De temps à autre, Willy DeVille écrit lui-même une chanson. C'est
aussi rare que délicat, et il n'en parle pas sans mal, puisque sa mémoire le trahit. Ce dimanche soir de juin, à San Francisco, il est si tendu qu'il se concentre difficilement. Il part acheter des cigarettes et revient avec un Esquimau, il faut lui rappeler avec insistance qu'il a joué à New York trois jours plus tôt («Non, non" Ah! oui, bien sûr! Les gens m'aiment là-bas»).

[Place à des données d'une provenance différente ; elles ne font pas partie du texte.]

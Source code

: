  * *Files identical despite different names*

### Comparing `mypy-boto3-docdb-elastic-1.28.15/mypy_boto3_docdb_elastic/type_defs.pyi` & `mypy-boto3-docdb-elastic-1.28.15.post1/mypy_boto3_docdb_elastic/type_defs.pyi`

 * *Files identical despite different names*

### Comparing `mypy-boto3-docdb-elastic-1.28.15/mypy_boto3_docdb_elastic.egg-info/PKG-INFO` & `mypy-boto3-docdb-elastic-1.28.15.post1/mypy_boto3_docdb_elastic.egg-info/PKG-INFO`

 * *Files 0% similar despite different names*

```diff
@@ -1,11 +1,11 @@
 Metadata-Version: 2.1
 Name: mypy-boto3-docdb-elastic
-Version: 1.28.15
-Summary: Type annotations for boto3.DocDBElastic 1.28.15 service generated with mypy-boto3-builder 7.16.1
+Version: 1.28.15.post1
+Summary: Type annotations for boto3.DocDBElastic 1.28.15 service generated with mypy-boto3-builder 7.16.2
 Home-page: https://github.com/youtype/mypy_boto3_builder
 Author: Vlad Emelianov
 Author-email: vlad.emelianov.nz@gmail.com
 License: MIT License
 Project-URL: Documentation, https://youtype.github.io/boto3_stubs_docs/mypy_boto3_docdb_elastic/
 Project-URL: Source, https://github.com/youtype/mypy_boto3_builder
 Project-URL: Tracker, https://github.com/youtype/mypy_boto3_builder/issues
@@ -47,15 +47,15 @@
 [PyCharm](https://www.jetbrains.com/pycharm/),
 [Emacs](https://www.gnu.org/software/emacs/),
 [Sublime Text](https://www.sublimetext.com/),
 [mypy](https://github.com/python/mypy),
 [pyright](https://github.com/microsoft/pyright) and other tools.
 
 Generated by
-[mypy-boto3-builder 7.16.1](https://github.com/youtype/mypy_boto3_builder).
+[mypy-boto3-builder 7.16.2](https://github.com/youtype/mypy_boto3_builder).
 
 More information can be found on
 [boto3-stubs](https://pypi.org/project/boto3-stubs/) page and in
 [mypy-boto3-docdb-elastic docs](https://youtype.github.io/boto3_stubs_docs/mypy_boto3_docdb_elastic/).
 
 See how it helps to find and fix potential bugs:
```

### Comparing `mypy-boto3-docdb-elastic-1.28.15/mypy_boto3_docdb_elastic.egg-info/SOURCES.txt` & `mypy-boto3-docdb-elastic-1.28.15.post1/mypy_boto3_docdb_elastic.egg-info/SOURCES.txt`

Dans la confusion, il parvient quand même à s'arrêter quelques instants sur une composition très personnelle du nouvel album, placée entre une reprise de Ry Cooder et un blues traditionnel des campagnes du Sud, où il a élu résidence. Lay Me Down Easy est une ballade poignante où le boucanier rock supplie qu'on lui donne enfin le repos («Je suis trop fatigué pour errer/ Si loin de chez moi»). «C'est l'histoire d'un type en cure de désintoxication qui prie pour qu'on le délivre», dit-il. Puis après avoir expliqué, du coq à l'âne, que l'héroïne, en argot, c'est «le cheval», «parce qu'il n'y a rien de plus puissant que le coup de pied de la bête», il s'arrête net, subitement à cran: «Pourquoi en est-on venu à parler de drogue?»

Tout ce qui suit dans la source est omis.